**DATA FOR ANALYSIS:**
== Segment start ==
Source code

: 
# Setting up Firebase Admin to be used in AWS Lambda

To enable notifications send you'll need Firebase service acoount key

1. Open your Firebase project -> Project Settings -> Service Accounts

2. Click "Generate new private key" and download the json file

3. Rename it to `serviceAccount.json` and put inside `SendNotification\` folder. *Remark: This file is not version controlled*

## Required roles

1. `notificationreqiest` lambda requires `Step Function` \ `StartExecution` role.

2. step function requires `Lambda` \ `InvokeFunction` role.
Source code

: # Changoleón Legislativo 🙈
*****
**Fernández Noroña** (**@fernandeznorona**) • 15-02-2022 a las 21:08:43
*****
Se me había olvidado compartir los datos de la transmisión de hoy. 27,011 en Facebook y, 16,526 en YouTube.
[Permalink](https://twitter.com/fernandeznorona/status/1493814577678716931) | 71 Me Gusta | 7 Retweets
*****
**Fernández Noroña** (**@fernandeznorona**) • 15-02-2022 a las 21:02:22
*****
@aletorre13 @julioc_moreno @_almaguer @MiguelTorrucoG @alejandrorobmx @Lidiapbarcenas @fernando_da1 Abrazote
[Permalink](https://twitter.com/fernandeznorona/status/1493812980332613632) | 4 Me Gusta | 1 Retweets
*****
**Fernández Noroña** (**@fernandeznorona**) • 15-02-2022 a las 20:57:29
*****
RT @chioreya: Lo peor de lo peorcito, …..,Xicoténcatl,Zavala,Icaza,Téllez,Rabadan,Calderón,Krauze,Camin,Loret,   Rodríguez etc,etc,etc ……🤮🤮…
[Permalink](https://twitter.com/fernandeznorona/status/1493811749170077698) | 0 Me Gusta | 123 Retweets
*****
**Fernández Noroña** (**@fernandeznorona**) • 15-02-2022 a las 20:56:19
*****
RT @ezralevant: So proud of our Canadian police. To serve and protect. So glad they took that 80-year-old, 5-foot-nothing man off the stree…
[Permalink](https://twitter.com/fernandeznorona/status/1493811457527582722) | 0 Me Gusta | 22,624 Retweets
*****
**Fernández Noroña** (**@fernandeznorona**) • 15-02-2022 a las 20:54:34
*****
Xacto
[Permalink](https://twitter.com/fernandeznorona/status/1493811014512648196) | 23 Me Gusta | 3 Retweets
== Segment end ==
== Segment start ==
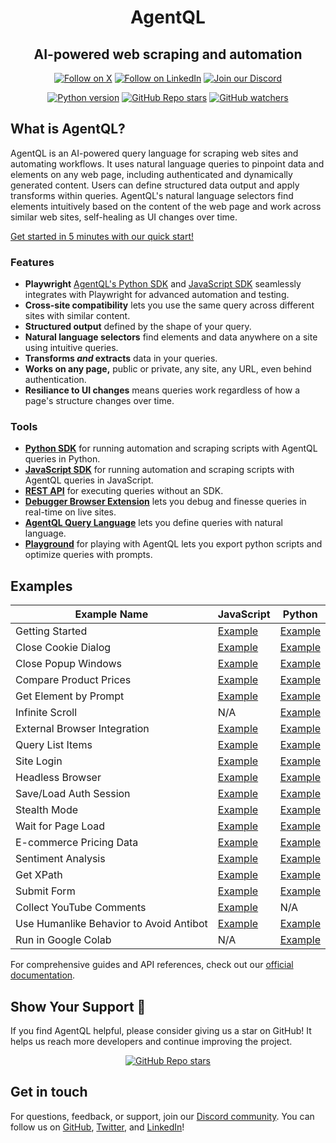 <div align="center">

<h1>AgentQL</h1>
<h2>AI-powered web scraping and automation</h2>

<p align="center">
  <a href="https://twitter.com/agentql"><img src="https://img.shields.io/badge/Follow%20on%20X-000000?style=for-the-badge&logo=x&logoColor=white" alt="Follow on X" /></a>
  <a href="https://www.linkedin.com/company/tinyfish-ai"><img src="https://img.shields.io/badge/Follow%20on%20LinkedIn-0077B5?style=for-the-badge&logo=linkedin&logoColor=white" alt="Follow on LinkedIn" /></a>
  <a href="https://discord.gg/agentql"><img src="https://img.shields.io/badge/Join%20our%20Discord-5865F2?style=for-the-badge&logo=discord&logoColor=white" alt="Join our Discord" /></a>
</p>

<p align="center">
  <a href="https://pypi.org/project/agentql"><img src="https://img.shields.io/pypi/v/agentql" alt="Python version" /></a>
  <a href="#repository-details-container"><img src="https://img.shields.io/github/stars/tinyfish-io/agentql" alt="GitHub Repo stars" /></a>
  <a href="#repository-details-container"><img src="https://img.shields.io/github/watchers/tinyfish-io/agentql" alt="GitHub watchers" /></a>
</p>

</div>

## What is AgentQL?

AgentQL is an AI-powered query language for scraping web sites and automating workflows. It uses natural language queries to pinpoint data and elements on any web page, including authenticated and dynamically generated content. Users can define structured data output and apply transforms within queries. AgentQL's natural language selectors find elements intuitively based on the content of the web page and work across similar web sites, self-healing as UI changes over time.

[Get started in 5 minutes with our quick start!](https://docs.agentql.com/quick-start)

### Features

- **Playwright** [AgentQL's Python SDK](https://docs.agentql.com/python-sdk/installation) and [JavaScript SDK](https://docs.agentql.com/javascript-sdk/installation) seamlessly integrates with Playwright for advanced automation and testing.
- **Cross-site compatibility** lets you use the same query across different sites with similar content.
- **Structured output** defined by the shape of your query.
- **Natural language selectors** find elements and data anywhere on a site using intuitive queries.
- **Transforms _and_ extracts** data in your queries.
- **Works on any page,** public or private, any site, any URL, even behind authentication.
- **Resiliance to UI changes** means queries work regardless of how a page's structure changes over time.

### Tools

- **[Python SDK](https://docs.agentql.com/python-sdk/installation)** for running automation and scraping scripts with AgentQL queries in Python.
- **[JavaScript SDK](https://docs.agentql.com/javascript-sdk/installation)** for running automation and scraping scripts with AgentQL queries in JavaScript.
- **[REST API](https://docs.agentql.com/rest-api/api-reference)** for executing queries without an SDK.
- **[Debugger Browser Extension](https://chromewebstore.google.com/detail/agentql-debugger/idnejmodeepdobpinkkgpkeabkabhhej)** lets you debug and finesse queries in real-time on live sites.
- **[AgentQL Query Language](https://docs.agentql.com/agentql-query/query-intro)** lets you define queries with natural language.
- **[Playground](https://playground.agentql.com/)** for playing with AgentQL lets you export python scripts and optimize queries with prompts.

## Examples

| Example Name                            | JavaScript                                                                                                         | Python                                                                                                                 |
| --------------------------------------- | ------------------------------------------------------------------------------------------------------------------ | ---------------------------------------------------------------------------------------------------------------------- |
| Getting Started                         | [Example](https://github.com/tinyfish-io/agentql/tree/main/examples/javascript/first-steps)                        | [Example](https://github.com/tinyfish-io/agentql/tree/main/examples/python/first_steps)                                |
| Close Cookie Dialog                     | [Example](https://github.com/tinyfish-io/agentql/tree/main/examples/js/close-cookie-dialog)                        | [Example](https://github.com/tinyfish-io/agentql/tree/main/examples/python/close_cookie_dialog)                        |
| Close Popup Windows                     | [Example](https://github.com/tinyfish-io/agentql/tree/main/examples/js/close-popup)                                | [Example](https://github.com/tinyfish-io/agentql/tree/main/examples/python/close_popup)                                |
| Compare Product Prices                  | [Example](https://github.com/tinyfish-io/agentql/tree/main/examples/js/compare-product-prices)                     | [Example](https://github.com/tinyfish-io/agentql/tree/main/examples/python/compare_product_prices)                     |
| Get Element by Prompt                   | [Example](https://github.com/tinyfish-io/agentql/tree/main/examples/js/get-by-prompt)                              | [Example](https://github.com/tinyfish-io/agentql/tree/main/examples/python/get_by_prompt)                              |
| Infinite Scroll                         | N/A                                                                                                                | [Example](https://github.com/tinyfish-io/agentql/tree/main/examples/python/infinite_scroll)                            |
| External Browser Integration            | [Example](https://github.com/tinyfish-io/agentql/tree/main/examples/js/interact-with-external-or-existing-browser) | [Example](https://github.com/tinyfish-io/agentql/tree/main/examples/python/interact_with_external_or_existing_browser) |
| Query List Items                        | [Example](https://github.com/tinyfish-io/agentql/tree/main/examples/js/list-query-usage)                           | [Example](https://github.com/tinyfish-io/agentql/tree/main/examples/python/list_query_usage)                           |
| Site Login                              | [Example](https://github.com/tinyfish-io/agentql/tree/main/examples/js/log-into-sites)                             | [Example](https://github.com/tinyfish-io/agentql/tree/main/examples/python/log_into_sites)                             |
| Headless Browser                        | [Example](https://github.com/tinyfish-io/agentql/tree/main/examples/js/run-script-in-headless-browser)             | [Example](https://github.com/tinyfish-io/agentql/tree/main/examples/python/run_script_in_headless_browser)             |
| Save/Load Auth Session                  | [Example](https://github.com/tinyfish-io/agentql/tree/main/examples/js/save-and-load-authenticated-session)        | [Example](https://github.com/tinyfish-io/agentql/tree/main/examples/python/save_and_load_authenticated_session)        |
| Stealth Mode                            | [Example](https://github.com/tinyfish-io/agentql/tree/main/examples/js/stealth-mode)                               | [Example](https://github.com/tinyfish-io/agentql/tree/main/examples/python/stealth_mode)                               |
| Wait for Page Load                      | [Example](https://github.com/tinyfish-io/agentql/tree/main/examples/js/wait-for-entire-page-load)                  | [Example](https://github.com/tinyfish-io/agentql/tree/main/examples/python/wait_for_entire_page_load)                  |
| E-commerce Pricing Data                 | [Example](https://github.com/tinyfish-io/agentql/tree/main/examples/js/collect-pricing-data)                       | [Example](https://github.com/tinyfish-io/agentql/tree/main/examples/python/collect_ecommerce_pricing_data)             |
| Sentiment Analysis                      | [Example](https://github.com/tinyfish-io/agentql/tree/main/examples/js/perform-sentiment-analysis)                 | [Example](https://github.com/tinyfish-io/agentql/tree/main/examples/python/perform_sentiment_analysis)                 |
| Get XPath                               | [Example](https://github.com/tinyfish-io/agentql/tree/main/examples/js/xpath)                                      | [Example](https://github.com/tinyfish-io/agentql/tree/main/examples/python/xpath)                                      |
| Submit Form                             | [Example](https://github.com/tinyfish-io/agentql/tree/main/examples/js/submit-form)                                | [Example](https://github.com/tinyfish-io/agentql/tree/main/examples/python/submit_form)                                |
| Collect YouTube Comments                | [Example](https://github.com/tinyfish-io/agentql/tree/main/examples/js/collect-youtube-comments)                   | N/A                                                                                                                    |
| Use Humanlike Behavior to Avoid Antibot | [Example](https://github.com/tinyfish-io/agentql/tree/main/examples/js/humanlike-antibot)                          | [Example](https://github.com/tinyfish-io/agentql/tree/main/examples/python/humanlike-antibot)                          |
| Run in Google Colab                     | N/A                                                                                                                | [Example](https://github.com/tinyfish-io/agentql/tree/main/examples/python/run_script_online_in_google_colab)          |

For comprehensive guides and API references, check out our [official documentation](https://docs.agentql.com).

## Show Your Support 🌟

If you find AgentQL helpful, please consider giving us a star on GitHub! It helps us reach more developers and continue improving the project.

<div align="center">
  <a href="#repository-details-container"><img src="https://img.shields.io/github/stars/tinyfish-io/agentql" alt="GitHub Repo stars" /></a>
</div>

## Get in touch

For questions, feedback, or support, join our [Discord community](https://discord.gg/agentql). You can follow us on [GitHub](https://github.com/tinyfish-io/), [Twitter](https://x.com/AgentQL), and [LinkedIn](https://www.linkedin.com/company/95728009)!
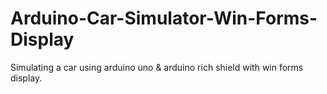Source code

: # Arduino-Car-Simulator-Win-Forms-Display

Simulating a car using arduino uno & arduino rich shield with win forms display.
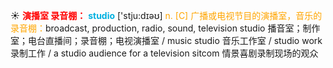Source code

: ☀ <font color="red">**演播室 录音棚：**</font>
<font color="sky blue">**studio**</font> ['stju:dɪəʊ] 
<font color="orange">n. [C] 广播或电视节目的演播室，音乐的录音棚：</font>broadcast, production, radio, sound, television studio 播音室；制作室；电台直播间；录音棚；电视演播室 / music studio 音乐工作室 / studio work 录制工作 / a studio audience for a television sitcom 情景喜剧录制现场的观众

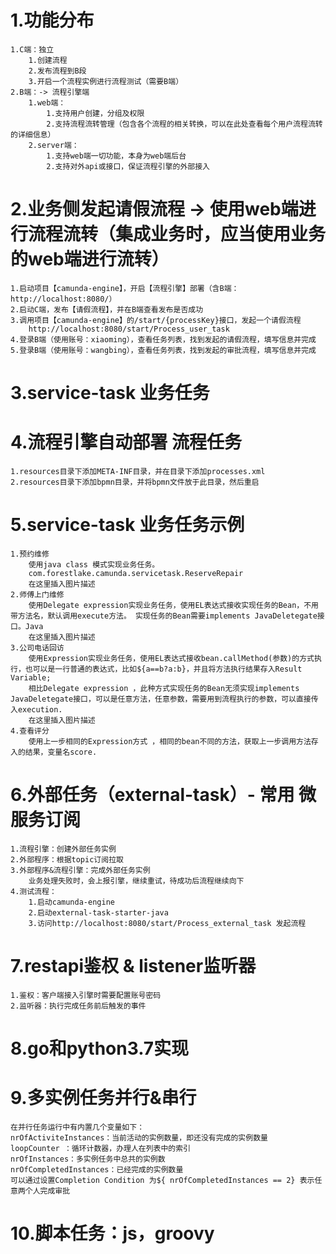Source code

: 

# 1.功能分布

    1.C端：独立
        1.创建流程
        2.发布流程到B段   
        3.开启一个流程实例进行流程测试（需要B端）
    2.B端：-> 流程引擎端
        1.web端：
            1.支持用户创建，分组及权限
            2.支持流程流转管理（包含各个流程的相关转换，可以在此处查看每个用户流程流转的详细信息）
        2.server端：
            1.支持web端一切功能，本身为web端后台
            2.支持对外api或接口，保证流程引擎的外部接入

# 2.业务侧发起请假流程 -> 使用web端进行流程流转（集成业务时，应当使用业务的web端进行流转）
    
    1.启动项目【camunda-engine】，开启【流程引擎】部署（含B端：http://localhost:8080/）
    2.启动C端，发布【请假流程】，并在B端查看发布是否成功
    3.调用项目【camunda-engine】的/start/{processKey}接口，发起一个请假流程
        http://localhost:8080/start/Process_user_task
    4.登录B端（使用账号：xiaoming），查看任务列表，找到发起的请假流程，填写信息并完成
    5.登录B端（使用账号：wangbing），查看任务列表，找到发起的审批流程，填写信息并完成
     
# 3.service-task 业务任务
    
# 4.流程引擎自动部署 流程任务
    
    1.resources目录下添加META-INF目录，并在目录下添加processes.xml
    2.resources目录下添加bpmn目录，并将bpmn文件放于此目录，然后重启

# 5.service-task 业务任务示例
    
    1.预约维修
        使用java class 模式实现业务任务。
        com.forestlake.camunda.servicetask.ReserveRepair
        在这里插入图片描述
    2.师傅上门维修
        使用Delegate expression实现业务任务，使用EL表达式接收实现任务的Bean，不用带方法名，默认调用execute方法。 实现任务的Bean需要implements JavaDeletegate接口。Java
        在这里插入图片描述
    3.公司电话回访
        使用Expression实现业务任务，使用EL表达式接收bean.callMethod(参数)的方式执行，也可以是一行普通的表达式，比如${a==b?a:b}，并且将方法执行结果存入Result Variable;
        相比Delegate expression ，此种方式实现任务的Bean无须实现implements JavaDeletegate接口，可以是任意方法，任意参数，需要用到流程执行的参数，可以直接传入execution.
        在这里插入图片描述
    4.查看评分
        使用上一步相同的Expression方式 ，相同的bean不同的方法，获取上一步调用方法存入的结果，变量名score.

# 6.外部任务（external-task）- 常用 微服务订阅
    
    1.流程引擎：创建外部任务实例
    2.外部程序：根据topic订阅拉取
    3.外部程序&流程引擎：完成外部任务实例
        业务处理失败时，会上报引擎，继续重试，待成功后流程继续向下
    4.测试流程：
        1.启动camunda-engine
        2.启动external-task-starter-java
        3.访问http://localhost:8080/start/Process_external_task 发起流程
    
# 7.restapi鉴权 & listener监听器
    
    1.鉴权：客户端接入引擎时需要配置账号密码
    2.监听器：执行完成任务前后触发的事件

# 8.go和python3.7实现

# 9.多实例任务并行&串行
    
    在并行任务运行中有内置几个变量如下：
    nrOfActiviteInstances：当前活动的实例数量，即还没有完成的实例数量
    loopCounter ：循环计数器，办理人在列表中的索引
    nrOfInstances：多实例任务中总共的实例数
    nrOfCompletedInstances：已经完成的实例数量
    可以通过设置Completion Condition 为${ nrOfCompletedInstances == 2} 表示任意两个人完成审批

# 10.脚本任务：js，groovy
== Segment end ==
**ACTION ITEM:**
Find every line above where the word "discord" occurs, and copy that line.

**RESULT OF THE EXERCISE:**
  <a href="https://discord.gg/agentql"><img src="https://img.shields.io/badge/Join%20our%20Discord-5865F2?style=for-the-badge&logo=discord&logoColor=white" alt="Join our Discord" /></a>
For questions, feedback, or support, join our [Discord community](https://discord.gg/agentql). You can follow us on [GitHub](https://github.com/tinyfish-io/), [Twitter](https://x.com/AgentQL), and [LinkedIn](https://www.linkedin.com/company/95728009)!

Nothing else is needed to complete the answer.